Memo To The Clueless Nepotistically Self Unaware Flexible Bag Of Mostly Water Known As Luke Russert
Let’s take a look at the latest from L’il Luke, humbly entitled:
Luke Russert: Like Me, Paul Ryan Is Driven By Personal Loss
Well, golly, you just know it is going to be an intellectual and cognitively aware barnburner piece from that, no?
Of course it is, because that is the searing literary talent of the one and only Luke Russert; progeny of the Wonder of Whiteboard, Tim Russert. Let us inspect Luke’s Hemmingwayesque prose:
I peppered the congressman with questions about the health care law and budget priorities for an interview a colleague would use on Nightly News. When we were done, we exchanged pleasantries and he got up to leave. After about 15 seconds, he came back in the room and asked me, “How old was your dad when he passed from heart disease?” I told him, “58.” He said, “Mine was 55. My grandfather and great-grandfather both died from heart issues in their 50s, too.” He then asked me if I was into fitness and inquired about my workout regimen. He told me to run more and that I needed to work up a sweat at least five days a week. We both joked about how preventative fish oil supplements had a bad aftertaste.

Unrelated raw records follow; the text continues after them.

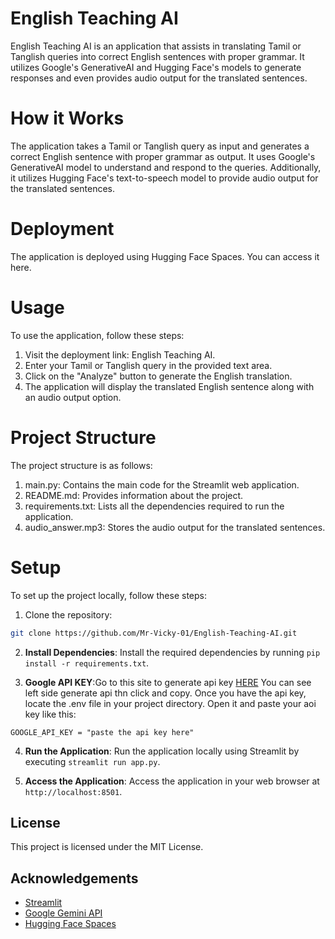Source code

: # English Teaching AI
English Teaching AI is an application that assists in translating Tamil or Tanglish queries into correct English sentences with proper grammar. It utilizes Google's GenerativeAI and Hugging Face's models to generate responses and even provides audio output for the translated sentences.

# How it Works
The application takes a Tamil or Tanglish query as input and generates a correct English sentence with proper grammar as output. It uses Google's GenerativeAI model to understand and respond to the queries. Additionally, it utilizes Hugging Face's text-to-speech model to provide audio output for the translated sentences.

# Deployment
The application is deployed using Hugging Face Spaces. You can access it here.

# Usage
To use the application, follow these steps:

1. Visit the deployment link: English Teaching AI.
2. Enter your Tamil or Tanglish query in the provided text area.
3. Click on the "Analyze" button to generate the English translation.
4. The application will display the translated English sentence along with an audio output option.

# Project Structure
The project structure is as follows:

1. main.py: Contains the main code for the Streamlit web application.
2. README.md: Provides information about the project.
3. requirements.txt: Lists all the dependencies required to run the application.
4. audio_answer.mp3: Stores the audio output for the translated sentences.
# Setup
To set up the project locally, follow these steps:

1. Clone the repository:
```bash
git clone https://github.com/Mr-Vicky-01/English-Teaching-AI.git
```
2. **Install Dependencies**: Install the required dependencies by running `pip install -r requirements.txt`.

3. **Google API KEY**:Go to this site to generate api key [HERE](https://aistudio.google.com) You can see left side generate api thn click and copy. Once you have the api key, locate the .env file in your project directory. Open it and paste your aoi key like this:
  ```dotenv
  GOOGLE_API_KEY = "paste the api key here"
  ```
4. **Run the Application**: Run the application locally using Streamlit by executing `streamlit run app.py`.

5. **Access the Application**: Access the application in your web browser at `http://localhost:8501`.

## License

This project is licensed under the MIT License.

## Acknowledgements

- [Streamlit](https://streamlit.io/)
- [Google Gemini API](https://developers.google.com/gemini)
- [Hugging Face Spaces](https://huggingface.co/spaces)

Oh, what personal pathos these two poor sons have seen. Luke, son of Tim, product of St. Alban’s Academy in Washington DC, was left with a mother who worked for Vanity Fair, an estate and mansion on Nantucket Island fit for a king and a sinecure at NBC.
Bootstraps baby, bootstraps.
And L’il Luke’s brother in hardscrabble upbringing, Paul Ryan? This common man of the people was born the son of a respected lawyer in a Wisconsin town known as Janesville and:
Mr. Ryan, the youngest of Paul M. and Betty Ryan’s four children, was born in 1970 and grew up in Janesville’s historic Courthouse Hill neighborhood…
Like Luke Russert’s traumatic childhood, Paul Ryan suffered such various hardships as being voted Prom King and “Biggest Brown-Noser” in high school.
Oh, the pain they must have suffered, the poor dears.